* AIM OF THE EXERCISE
One range is to be output from the listing below, exactly as written: the line with "a historical employee" to the line with "current access token", both kept.

◇ ◇ ◇

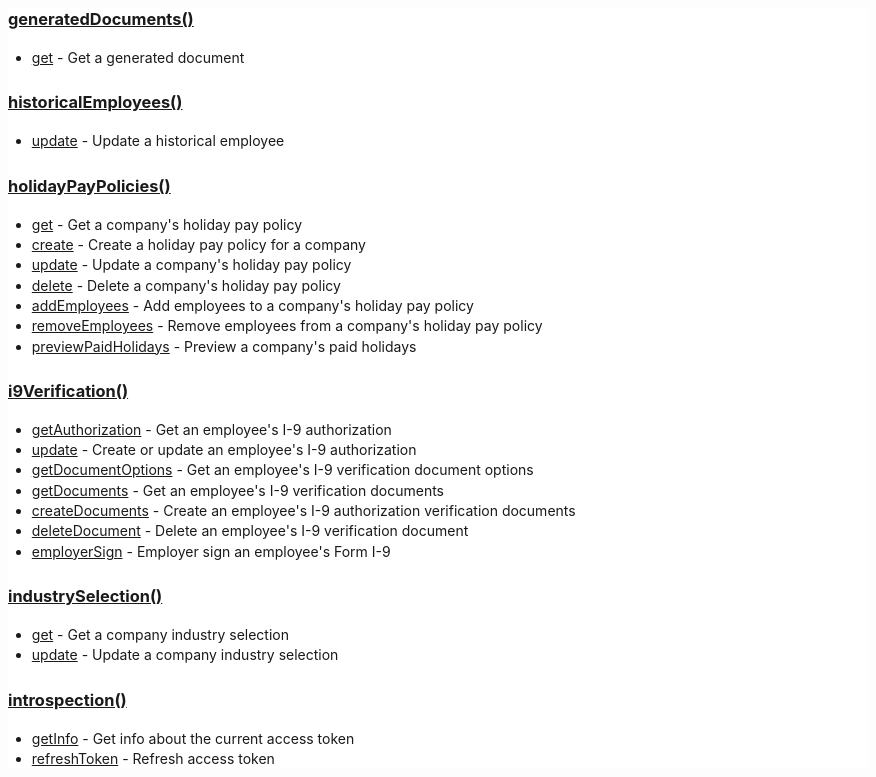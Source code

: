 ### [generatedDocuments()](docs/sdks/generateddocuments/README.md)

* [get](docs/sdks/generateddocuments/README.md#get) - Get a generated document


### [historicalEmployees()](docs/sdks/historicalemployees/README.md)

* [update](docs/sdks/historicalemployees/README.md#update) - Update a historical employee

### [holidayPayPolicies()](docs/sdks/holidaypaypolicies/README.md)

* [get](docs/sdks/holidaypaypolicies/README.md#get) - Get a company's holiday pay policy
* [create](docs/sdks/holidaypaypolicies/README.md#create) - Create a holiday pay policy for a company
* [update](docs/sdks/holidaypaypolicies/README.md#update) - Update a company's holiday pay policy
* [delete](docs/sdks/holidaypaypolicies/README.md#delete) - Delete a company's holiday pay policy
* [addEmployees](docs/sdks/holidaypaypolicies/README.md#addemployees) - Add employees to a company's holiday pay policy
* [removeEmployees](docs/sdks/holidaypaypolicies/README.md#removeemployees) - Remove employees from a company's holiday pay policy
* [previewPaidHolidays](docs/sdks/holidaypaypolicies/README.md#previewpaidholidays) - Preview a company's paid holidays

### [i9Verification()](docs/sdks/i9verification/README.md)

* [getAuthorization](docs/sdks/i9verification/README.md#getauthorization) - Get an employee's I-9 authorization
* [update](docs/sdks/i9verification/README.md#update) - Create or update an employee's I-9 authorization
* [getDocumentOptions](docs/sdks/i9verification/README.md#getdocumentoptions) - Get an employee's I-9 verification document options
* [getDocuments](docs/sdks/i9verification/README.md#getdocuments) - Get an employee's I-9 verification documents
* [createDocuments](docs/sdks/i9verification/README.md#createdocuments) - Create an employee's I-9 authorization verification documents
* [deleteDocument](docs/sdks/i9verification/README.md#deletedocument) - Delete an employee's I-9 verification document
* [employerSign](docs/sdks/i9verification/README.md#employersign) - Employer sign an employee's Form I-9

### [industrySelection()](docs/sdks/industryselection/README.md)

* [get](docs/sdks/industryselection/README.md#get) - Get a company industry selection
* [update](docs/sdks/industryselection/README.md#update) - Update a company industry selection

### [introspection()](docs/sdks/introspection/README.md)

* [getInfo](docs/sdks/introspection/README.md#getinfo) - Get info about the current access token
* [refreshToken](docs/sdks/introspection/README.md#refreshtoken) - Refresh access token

◇ ◇ ◇

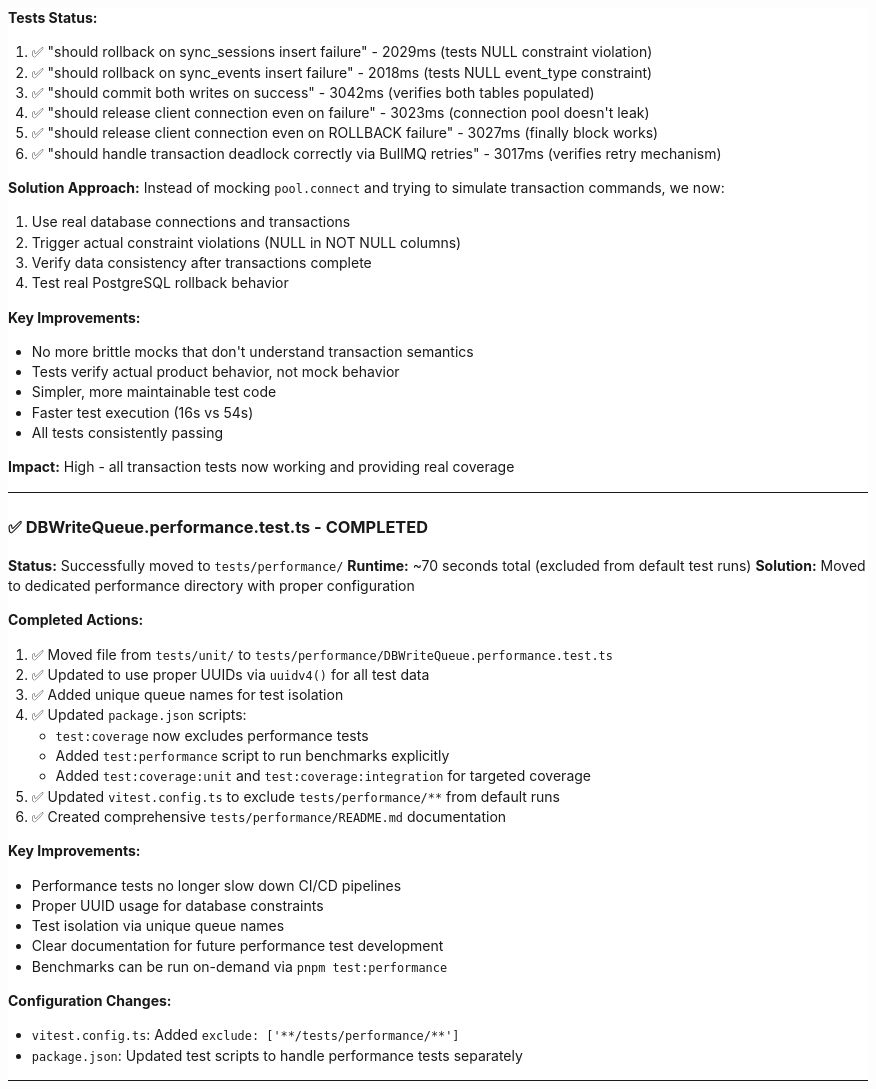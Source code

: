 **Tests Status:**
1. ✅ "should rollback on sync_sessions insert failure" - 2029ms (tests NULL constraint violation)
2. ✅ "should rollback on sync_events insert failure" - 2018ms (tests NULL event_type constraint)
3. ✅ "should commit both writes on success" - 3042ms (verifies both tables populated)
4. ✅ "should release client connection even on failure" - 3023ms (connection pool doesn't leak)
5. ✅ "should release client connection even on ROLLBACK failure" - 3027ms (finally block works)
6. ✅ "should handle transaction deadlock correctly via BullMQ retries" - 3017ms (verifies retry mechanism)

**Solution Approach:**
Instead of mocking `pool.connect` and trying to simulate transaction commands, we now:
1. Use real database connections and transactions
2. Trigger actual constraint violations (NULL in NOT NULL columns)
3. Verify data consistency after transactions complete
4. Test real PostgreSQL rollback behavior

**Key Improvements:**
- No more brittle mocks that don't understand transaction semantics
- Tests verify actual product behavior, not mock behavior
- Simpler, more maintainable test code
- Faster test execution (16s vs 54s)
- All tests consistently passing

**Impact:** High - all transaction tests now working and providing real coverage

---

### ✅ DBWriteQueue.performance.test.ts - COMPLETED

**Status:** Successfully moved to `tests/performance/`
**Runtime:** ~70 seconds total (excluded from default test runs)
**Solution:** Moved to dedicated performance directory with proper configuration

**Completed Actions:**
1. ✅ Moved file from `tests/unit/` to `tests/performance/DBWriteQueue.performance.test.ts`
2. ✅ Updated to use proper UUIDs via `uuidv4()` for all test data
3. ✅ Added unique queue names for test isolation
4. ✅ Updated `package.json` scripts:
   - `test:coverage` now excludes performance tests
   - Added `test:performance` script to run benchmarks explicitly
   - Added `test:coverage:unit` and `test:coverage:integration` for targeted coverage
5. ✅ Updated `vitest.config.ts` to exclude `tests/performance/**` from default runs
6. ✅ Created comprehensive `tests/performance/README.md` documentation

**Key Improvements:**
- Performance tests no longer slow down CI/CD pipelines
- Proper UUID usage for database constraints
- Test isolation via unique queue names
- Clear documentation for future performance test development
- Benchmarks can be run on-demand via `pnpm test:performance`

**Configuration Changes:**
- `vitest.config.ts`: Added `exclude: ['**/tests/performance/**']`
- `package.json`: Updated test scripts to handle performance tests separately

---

◇ ◇ ◇

* ANSWER TO THIS EXERCISE
* [update](docs/sdks/historicalemployees/README.md#update) - Update a historical employee

### [holidayPayPolicies()](docs/sdks/holidaypaypolicies/README.md)

* [get](docs/sdks/holidaypaypolicies/README.md#get) - Get a company's holiday pay policy
* [create](docs/sdks/holidaypaypolicies/README.md#create) - Create a holiday pay policy for a company
* [update](docs/sdks/holidaypaypolicies/README.md#update) - Update a company's holiday pay policy
* [delete](docs/sdks/holidaypaypolicies/README.md#delete) - Delete a company's holiday pay policy
* [addEmployees](docs/sdks/holidaypaypolicies/README.md#addemployees) - Add employees to a company's holiday pay policy
* [removeEmployees](docs/sdks/holidaypaypolicies/README.md#removeemployees) - Remove employees from a company's holiday pay policy
* [previewPaidHolidays](docs/sdks/holidaypaypolicies/README.md#previewpaidholidays) - Preview a company's paid holidays

### [i9Verification()](docs/sdks/i9verification/README.md)

* [getAuthorization](docs/sdks/i9verification/README.md#getauthorization) - Get an employee's I-9 authorization
* [update](docs/sdks/i9verification/README.md#update) - Create or update an employee's I-9 authorization
* [getDocumentOptions](docs/sdks/i9verification/README.md#getdocumentoptions) - Get an employee's I-9 verification document options
* [getDocuments](docs/sdks/i9verification/README.md#getdocuments) - Get an employee's I-9 verification documents
* [createDocuments](docs/sdks/i9verification/README.md#createdocuments) - Create an employee's I-9 authorization verification documents
* [deleteDocument](docs/sdks/i9verification/README.md#deletedocument) - Delete an employee's I-9 verification document
* [employerSign](docs/sdks/i9verification/README.md#employersign) - Employer sign an employee's Form I-9

### [industrySelection()](docs/sdks/industryselection/README.md)

* [get](docs/sdks/industryselection/README.md#get) - Get a company industry selection
* [update](docs/sdks/industryselection/README.md#update) - Update a company industry selection

### [introspection()](docs/sdks/introspection/README.md)

* [getInfo](docs/sdks/introspection/README.md#getinfo) - Get info about the current access token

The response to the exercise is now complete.